* WHAT YOU NEED TO DO
How many lines of the entries hold the string "multimodal"? Reply with the number alone.

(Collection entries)
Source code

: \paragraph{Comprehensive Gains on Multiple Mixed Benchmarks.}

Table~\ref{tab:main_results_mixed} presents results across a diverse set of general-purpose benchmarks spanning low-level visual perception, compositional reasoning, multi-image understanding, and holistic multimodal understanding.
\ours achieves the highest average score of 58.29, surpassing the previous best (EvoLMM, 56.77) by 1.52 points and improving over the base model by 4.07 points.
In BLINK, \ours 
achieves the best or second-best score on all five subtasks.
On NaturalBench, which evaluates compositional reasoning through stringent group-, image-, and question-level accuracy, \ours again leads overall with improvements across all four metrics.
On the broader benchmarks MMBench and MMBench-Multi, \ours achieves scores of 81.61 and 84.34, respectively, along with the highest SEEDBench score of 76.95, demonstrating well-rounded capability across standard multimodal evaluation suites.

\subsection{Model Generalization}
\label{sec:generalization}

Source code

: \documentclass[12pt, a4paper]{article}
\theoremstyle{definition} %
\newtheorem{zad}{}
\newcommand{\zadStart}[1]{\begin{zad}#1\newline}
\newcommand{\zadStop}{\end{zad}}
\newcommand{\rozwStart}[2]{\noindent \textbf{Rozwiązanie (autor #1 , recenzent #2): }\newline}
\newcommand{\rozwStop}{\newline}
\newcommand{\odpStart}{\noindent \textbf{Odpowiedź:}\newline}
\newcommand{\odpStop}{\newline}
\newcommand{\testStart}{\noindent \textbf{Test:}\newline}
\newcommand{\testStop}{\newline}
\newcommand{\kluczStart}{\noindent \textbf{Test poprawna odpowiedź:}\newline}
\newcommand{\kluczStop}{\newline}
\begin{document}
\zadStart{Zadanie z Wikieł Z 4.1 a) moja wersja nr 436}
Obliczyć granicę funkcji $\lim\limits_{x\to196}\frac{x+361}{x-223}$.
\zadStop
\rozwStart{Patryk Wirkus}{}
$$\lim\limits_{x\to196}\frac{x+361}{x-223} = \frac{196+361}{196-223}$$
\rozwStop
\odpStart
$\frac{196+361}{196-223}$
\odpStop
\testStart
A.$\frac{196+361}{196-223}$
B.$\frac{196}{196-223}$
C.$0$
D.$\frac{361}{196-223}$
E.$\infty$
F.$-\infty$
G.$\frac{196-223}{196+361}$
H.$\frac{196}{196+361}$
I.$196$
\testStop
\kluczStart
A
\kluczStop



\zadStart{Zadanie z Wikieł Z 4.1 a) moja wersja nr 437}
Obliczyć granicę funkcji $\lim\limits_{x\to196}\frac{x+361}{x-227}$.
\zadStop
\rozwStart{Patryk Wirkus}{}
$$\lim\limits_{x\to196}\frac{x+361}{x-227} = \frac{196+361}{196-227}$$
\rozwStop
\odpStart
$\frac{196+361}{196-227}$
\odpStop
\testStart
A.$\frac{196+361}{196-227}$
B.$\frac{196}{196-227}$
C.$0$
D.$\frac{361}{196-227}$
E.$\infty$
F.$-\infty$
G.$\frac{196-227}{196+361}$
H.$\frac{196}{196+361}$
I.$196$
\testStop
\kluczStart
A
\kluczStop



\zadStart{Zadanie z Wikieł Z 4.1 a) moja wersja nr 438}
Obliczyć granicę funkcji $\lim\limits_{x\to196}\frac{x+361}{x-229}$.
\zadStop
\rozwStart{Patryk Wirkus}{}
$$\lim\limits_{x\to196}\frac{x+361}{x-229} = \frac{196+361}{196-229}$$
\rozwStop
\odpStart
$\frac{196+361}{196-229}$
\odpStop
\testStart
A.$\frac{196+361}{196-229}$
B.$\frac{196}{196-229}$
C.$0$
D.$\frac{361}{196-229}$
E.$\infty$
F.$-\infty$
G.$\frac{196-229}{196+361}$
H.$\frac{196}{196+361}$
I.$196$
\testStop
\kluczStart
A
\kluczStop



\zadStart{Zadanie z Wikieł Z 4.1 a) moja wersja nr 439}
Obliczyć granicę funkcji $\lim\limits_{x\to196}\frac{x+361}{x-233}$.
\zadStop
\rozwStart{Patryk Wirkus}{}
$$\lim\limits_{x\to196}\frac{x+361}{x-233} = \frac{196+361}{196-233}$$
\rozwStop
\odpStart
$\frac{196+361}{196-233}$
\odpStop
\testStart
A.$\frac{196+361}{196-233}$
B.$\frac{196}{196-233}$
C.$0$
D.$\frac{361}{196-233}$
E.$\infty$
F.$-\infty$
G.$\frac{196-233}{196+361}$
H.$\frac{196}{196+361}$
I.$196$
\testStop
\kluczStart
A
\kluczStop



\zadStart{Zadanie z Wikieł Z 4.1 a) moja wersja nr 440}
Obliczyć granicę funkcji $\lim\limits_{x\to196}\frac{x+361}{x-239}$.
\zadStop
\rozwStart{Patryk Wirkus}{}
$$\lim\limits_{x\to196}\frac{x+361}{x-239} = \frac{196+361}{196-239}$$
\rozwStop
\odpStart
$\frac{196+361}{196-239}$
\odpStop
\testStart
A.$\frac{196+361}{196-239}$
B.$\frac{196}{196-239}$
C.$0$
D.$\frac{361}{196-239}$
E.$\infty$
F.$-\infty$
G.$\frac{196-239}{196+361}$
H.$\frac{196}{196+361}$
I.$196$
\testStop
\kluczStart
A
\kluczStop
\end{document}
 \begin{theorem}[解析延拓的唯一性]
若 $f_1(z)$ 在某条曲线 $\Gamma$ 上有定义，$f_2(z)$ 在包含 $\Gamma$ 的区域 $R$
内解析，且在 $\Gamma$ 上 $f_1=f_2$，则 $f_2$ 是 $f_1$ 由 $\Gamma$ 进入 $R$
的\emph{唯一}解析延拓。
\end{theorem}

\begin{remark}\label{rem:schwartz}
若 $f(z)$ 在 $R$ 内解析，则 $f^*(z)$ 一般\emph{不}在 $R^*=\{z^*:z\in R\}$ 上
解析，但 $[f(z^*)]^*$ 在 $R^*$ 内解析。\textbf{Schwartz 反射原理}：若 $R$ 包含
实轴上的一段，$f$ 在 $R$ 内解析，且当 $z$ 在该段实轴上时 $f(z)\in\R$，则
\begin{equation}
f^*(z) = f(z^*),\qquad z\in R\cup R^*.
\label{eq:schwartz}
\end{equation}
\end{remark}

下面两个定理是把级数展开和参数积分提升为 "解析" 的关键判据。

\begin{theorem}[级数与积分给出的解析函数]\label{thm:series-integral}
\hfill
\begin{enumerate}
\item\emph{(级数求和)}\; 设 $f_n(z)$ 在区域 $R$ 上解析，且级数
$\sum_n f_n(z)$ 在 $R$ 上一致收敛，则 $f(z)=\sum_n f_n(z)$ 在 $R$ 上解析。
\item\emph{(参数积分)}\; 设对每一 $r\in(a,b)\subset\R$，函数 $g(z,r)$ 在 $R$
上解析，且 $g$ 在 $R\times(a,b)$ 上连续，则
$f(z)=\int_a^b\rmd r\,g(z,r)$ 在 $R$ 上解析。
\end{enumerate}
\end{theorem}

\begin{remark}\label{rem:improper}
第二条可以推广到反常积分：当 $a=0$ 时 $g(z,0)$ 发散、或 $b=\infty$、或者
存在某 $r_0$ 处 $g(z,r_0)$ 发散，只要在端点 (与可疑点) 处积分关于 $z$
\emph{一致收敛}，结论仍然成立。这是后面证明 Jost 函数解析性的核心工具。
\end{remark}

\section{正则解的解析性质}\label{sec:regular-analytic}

* SOLUTION TO THIS EXERCISE
2